Sin embargo, Escevola, que toma la palabra después, le replica, no con ánimo de llevarle la contraria, pero sí que trayendo a colación que la prudencia había sido más importante que la elocuencia, poniendo como ejemplo a grandes personajes del pasado – Rómulo, Numa, Solón, Licurgo – que habían creado sociedades o habían legislado, sin que ninguno de ellos conociera el arte de la oratoria. Efectivamente, en la República arcaica la situación política de un individuo venía dado por su cuna, a diferencia que en la tardorepública, en la que por medio de la palabra un individuo podía forjarse una posición de poder. Cabe destacar al propio Cicerón, quien así mismo se consideraba como la cúspide de la evolución de la oratoria en Roma

Por su parte, volviendo al dialogo, Marco Antonio está de acuerdo con Craso, aunque considera que lo expuesto por Craso es más bien algo ideal, pues el orador que habla en el foro, lo hace por causas de justicia y de política, y por tanto no tiene tiempo suficiente como para cultivar todas las artes que Craso comentaba. Además saca una vivencia personal, de su estancia de Atenas, en la que los filósofos alegaban que la oratoria no era un arte, sino algo innato, que unos tenían mayor capacidad que otros, y que con la práctica se podía mejorar: «Necesitamos de un hombre agudo y hábil tanto por naturaleza como por experiencia, que con buen olfato sea capaz de seguir la pista de lo que sus propios conciudadanos y los hombres a los que pretenden convencer mediante su discurso piensan, sienten, opinan, esperan». Acaba Marco Antonio diciendo que en realidad hombres con facilidad de palabras existen, pero que realmente elocuentes nunca ha conocido a ninguno.

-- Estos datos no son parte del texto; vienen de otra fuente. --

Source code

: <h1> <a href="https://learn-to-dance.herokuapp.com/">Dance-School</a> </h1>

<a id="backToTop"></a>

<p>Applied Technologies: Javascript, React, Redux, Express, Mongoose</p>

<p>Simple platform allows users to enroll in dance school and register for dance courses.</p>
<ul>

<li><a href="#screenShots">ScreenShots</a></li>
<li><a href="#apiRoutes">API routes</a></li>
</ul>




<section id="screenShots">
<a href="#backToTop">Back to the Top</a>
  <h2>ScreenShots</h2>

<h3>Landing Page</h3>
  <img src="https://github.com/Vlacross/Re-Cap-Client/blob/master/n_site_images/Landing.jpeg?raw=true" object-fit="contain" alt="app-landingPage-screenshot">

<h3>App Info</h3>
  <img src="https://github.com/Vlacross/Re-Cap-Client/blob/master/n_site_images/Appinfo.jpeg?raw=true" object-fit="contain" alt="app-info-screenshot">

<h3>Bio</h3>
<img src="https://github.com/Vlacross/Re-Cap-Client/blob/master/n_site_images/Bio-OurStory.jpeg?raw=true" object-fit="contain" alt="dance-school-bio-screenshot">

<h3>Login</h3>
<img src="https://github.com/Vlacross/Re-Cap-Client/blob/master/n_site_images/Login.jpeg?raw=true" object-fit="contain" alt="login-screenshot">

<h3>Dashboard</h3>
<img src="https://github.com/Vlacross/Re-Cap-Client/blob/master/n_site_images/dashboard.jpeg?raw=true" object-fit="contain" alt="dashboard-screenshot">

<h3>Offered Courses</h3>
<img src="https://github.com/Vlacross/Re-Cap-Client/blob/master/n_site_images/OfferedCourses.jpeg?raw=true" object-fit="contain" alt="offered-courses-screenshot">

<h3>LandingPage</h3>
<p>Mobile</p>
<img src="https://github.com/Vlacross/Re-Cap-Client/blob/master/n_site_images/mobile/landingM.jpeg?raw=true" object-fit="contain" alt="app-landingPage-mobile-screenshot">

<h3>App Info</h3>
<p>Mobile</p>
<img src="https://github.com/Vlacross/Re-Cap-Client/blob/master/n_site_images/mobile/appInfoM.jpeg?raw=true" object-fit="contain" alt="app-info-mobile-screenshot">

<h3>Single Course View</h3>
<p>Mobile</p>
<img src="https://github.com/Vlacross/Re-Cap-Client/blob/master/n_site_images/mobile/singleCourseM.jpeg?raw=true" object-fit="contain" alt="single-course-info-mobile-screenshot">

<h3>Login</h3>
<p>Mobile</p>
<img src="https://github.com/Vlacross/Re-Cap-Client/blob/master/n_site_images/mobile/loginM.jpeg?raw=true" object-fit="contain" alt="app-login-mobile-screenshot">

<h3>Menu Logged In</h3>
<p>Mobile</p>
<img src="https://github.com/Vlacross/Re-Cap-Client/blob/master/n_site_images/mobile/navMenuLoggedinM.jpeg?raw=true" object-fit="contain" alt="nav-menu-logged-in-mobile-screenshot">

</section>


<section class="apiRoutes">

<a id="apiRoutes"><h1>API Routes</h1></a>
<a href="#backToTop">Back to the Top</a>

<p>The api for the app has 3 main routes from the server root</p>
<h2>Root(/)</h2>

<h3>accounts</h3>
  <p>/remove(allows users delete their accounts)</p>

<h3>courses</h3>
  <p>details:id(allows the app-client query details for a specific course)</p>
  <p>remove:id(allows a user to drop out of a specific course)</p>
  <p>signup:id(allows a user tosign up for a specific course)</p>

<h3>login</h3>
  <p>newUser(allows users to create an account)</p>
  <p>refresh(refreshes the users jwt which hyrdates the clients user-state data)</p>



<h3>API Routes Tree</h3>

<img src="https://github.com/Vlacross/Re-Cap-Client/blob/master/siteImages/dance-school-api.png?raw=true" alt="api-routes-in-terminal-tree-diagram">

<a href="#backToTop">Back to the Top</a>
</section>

Craso hará más tarde un comentario sobre lo que considera el orador ideal –una de las partes más interesantes, a mi juicio-, a petición de Escevola, y este a su vez, por parte de Sulpicio y Cota, que no se atrevían a pedírselo a Craso de una forma tan directa. Tras una captatio benevolentiae, Craso da en cierto modo la razón a Marco Antonio, al decir que sí, que previamente hay que tener unas dotes de la naturaleza, es decir, una soltura de palabra, la cual puede ser mejorada por la técnica, el entrenamiento y la práctica, pero estas, sin tener esa dote, no lleva a ningún sitio. Así dice Craso: «es mi opinión que la naturaleza y el talento, en primer lugar, son los que aportan más posibilidades a la oratoria». Dirá del aprendizaje, que más allá de esa forma de aprendizaje imitando y memorizando discursos ajenos, también es necesario escribir: «Una pluma es la mejor y más excelente hacedora y maestra de oradores, y con razón». Evidentemente es un consejo de Cicerón que está dando por boca de Craso, y no es algo de extrañar, pues Cicerón había sido el primero en escribir y publicar sus discursos.

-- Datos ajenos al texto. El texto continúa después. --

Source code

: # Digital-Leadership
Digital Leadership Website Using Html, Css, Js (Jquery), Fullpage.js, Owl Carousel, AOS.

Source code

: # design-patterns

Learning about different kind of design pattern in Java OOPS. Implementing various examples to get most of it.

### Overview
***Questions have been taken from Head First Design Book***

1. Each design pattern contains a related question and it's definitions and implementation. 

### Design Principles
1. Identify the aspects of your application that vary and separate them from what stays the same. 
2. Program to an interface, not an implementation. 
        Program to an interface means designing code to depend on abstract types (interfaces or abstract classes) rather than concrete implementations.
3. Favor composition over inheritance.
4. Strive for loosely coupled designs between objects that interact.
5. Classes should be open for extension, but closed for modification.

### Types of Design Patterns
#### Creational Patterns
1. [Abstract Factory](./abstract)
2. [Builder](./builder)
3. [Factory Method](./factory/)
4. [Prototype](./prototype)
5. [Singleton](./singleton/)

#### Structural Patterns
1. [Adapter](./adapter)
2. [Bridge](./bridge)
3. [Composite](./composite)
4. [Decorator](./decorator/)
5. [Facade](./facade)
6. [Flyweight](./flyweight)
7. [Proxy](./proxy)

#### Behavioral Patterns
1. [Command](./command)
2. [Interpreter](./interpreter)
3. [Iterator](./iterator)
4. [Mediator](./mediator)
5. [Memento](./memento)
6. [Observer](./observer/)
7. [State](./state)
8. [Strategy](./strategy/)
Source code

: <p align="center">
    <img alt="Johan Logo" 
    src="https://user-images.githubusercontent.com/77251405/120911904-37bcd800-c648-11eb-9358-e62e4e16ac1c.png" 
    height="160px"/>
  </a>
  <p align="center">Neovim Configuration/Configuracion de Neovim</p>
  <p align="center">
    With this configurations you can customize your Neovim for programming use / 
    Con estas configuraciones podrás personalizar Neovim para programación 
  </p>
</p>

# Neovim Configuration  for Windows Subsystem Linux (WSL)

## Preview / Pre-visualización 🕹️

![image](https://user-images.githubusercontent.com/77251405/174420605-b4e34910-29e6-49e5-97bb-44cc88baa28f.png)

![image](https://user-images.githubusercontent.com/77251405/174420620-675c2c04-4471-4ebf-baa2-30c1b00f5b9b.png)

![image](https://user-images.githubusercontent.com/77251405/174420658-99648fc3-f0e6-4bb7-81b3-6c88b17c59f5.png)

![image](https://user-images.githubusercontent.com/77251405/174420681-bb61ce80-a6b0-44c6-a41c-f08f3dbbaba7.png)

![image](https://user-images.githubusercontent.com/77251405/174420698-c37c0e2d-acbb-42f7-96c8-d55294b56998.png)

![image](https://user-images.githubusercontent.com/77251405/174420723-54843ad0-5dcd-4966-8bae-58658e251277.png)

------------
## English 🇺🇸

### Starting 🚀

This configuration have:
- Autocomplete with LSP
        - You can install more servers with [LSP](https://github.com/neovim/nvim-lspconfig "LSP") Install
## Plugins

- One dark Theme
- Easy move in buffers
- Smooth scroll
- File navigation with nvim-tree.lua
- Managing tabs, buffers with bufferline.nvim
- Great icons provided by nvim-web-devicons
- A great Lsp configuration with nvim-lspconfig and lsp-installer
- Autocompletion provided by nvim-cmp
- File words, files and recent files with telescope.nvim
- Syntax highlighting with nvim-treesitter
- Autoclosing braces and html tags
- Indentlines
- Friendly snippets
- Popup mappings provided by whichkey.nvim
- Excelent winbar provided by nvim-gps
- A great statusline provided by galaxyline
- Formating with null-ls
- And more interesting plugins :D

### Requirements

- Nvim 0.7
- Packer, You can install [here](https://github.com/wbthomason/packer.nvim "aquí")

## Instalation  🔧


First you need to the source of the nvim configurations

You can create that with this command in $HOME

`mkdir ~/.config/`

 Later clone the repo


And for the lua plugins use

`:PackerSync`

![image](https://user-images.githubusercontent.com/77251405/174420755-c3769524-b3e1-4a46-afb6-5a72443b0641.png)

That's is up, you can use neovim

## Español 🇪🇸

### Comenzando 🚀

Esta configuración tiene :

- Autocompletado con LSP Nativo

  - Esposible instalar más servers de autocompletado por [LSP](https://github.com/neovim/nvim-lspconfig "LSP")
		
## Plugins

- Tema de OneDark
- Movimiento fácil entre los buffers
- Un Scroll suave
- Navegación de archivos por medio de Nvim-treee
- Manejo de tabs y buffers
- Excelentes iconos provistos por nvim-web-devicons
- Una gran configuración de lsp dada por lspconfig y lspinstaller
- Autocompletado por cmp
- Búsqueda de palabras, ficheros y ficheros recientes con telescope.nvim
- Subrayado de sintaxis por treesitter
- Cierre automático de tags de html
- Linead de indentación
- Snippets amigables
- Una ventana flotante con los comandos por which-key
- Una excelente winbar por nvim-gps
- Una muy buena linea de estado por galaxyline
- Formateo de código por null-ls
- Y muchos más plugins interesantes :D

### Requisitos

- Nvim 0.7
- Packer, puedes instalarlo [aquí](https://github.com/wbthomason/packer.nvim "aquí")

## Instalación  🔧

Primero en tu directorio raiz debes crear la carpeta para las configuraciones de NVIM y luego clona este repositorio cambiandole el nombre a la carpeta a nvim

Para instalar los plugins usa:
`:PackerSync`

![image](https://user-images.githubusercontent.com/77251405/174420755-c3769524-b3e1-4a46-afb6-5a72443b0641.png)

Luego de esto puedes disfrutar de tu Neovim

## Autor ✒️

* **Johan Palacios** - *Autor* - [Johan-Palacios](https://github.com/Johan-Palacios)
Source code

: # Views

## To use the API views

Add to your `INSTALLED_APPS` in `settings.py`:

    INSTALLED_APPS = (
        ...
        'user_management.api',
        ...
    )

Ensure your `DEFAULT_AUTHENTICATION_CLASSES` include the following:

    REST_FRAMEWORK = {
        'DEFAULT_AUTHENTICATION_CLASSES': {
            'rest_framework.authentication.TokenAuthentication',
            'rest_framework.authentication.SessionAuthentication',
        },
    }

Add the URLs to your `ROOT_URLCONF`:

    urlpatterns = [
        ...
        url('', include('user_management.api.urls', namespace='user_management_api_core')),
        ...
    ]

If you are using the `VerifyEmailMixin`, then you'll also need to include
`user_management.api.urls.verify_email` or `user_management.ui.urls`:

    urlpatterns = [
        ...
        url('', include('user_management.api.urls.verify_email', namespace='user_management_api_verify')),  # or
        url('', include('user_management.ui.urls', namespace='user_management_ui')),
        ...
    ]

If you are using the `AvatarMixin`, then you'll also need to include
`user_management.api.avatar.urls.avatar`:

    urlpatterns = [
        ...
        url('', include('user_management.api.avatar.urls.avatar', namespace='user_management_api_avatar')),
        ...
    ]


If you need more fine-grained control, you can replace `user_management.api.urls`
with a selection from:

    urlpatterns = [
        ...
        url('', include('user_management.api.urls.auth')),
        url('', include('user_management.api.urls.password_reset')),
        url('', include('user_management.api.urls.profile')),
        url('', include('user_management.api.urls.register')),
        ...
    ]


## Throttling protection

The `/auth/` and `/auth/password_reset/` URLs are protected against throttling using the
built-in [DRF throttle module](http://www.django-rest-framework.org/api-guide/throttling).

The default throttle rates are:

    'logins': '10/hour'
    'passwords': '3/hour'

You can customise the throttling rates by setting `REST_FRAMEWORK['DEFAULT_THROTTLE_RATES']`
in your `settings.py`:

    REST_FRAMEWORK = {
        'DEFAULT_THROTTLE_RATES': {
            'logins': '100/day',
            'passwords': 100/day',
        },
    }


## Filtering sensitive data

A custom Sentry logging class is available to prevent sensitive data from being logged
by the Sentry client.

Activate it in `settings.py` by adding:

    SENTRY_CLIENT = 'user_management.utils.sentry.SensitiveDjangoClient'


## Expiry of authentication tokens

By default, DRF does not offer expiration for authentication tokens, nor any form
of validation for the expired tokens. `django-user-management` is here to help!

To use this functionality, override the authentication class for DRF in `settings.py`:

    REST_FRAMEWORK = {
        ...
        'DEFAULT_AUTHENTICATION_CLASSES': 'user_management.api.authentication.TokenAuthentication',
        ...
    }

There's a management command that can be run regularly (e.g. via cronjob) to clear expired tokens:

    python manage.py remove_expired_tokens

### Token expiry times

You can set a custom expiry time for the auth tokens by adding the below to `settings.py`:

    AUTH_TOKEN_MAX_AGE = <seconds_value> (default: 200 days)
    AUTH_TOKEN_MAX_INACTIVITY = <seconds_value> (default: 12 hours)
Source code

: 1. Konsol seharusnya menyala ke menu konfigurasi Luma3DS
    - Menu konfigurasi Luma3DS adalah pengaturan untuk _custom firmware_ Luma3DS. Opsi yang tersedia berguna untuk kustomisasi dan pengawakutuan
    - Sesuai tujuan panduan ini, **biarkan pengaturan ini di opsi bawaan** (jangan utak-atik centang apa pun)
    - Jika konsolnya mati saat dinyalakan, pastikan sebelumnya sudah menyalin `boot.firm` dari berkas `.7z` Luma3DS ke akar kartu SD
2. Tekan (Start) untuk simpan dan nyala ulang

Tras ello comienza con las bases, lo que debe conocer todo orador. Cosas tales como los tipos de causas, los tipos de discursos, la búsqueda de argumentos favorables a la causa, la organización de éstos, el uso del lenguaje para que los argumentos sean claros, al tiempo que elegantes. Importante también la memoria, pero que parezca que las palabras fluyen de forma natural, al mismo tiempo en que esas palabras son acompañadas de gestos, voz y miradas estudiadas, que alcen esos argumentos ante el público. Pues a este público es al que hay que demostrar que lo que se dice es lo más verosímil, y para ello hay que ganarse al auditorio, llegar a sus sentimientos. En cuanto a la forma del discurso, este siempre debe empezar con un proemio donde se expone la causa, pasando posteriormente a dar los argumentos, y finalmente, para dar más fuerza a estos argumentos, hay que intentar minimizar los del contrario.

Sin embargo, los contertulios de Craso quieren que entre en temas más profundos, y este iniciará un dialogo sobre el derecho. De nuevo, el tema no es casual, es algo que conocía muy bien Cicerón, así era como había logrado convertirse en uno de los grandes hombres de Roma, y desde luego fundamental era la oratoria en un juicio.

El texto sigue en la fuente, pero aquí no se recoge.